7 Ekim’den beri devam eden savaşta İsrail Başbakanı Binyamin Netanyahu ve hükümeti Gazze’de 25 binden fazla insanın ölümü, insani yardımın ulaşımındaki kısıtlamalar sebebiyle uluslararası toplumun büyük tepkisini topluyor. Ancak Netanyahu’nun en önemsediği tepkiler kendi halkından yükselen rehinelerin serbest bırakılması çağrısı. Rehineler için yükselen sesler “Netanyahu istifa” seslerine karışmaya başladı.
Rehinelerin serbest bırakılması için yapılan arabuluculuk görüşmelerine katılan diplomatların Wall Street Journal’a bildirdiğine göre ABD, Mısır ve Katar hem İsrail, hem de Hamas’ı rehinelerin serbest bırakılmasıyla başlayacak, İsrail güçlerinin çekilmesi ve akabinde savaşın sona ermesiyle sonuçlanacak aşamalı bir diplomatik sürece katılmaya zorluyor.
Hamas’ın rehine takası için öne sürdüğü koşullar ateşkesin imzalanması ve Filistinli mahkumların serbest bırakılması. Hamas’ın medya danışmanı Tahir El Nono henüz ciddi bir ilerleme kaydedilmediğini söylüyor. Netanyahu pazar günü anlaşmaya Hamas’ın talepleri arasında “savaşın sona erdirilmesi” olduğu için yanaşmadığını söyledi.
Güvensizlik oylamasından yine kurtuldu
Netanyahu hükümeti rehine meselesindeki “başarısızlığı” nedeniyle yapılan güvensizlik oylamasından sağ çıktı. İşçi Partisi geçen hafta Netanyahu hükümetinin Gazze Şeridi’ndeki rehineleri geri getirememesi nedeniyle hükümete güvensizlik oyu verilmesi önergesi sunacağını açıklamıştı.
Times of Israel’in haberine göre önerge sadece 18 oy aldı. Böylelikle 120 sandalyeli İsrail parlamentosu Knesset’te gerekli çoğunluk sağlanamadı. Oylama “savaş zamanında siyasi şovlara katılmayacaklarını” söyleyen milletvekilleri tarafından boykot edildi.

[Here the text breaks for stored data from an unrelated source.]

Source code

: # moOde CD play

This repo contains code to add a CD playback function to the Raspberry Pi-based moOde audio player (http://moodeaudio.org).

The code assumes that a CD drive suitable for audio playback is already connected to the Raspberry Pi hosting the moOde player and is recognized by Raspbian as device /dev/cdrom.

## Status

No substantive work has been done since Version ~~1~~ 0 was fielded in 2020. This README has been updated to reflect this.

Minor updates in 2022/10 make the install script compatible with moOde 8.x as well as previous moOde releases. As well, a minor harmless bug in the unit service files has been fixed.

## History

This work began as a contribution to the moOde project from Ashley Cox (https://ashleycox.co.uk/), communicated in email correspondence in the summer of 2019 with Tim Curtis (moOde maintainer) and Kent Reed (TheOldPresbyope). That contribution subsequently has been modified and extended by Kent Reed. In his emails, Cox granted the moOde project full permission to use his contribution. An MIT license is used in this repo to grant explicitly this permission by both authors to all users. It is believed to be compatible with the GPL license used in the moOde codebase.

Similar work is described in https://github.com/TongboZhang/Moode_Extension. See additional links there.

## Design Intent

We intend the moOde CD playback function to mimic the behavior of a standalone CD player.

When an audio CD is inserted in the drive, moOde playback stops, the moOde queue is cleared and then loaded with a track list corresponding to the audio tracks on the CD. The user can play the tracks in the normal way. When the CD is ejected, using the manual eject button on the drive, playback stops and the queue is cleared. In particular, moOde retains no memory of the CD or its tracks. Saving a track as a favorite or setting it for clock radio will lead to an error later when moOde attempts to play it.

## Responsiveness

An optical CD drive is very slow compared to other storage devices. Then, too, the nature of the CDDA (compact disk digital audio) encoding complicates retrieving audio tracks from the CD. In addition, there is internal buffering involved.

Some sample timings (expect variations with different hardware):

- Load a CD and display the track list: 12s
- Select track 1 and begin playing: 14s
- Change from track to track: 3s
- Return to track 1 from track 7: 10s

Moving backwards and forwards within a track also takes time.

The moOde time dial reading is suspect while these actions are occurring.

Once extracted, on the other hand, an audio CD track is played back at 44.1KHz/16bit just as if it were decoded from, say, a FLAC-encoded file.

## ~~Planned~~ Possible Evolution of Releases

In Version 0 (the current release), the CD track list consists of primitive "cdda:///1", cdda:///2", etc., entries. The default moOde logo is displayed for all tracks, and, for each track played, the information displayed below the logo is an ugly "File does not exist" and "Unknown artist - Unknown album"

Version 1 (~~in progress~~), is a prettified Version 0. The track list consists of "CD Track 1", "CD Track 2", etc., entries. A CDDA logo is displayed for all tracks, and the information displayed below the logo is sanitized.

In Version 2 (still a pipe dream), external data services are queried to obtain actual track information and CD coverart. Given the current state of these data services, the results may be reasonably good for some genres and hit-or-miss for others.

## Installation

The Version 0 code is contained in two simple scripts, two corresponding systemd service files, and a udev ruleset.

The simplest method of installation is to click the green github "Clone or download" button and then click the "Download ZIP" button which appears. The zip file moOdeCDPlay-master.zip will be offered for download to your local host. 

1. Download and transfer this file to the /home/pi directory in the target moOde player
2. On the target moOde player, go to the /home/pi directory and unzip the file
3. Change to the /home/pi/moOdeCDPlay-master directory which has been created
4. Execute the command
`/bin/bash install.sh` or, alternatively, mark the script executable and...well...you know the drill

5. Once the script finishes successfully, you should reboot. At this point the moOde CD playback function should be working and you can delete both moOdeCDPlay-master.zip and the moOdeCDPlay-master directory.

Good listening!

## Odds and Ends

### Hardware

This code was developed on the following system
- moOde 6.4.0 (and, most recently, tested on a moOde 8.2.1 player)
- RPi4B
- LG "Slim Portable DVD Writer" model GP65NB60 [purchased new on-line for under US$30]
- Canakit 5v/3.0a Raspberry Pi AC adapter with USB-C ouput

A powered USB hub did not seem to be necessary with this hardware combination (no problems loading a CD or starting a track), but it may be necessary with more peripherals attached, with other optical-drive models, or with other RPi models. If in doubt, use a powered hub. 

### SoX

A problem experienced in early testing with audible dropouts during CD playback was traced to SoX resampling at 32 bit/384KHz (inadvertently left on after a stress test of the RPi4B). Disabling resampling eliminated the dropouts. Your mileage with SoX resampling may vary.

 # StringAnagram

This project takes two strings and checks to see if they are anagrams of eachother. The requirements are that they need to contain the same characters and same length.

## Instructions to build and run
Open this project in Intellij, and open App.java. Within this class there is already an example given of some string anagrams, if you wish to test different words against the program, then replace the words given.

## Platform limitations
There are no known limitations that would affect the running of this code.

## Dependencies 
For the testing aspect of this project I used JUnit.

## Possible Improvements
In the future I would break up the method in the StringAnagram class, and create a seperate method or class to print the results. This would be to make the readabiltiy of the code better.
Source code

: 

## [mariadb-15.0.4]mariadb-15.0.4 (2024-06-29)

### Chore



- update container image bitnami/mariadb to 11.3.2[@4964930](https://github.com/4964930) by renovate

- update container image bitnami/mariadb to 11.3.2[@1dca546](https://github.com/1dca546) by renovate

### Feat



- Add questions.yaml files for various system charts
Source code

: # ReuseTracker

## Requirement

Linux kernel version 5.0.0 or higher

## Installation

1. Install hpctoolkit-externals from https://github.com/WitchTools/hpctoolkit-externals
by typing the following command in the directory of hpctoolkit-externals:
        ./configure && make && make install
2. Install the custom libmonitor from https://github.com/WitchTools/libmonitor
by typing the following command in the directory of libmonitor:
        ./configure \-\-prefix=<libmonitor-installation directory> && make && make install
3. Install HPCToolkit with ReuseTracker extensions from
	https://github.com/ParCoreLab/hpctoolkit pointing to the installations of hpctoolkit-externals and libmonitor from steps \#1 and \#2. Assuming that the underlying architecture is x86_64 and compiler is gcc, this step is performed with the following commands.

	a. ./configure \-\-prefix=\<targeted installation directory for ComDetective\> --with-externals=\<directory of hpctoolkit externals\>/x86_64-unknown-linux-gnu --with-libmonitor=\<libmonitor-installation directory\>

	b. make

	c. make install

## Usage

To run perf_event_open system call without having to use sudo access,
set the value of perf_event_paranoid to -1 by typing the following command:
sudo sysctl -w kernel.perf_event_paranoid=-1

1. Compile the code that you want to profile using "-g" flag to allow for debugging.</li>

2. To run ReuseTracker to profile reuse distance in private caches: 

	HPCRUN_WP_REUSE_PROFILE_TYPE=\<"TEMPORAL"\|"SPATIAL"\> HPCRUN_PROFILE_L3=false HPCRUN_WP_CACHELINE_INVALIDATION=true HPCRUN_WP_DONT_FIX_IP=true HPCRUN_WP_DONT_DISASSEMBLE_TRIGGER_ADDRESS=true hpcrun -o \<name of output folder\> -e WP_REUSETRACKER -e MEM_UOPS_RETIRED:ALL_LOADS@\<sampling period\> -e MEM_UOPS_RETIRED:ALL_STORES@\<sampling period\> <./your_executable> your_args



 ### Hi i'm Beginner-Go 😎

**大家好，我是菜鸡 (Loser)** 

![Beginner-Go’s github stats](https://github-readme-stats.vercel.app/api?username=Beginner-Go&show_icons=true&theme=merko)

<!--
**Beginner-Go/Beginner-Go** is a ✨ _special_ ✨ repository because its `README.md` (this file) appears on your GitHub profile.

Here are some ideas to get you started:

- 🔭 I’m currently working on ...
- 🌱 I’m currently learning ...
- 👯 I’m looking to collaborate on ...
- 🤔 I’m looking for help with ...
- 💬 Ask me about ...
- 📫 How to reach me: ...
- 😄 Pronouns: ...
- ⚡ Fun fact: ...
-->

Anlaşmanın detayları neler?
Bununla birlikte diplomatlar İsrail ve Hamas’ın en azından müzakere masasına yeniden oturmaya istekli olduğunu söyledi. Görüşmelerin önümüzdeki günlerde Mısır’ın başkenti Kahire’de devam edeceği belirtiliyor. Washington, Kahire ve Doha tarafından desteklenen yeni öneride izlenen çizgi “çatışmayı yatıştırmak.” Yetkililer bunun Filistinli direniş güçlerinin kaçırdığı İsrailli rehinelerin serbest bırakılmasıyla sağlanacağını düşünüyor.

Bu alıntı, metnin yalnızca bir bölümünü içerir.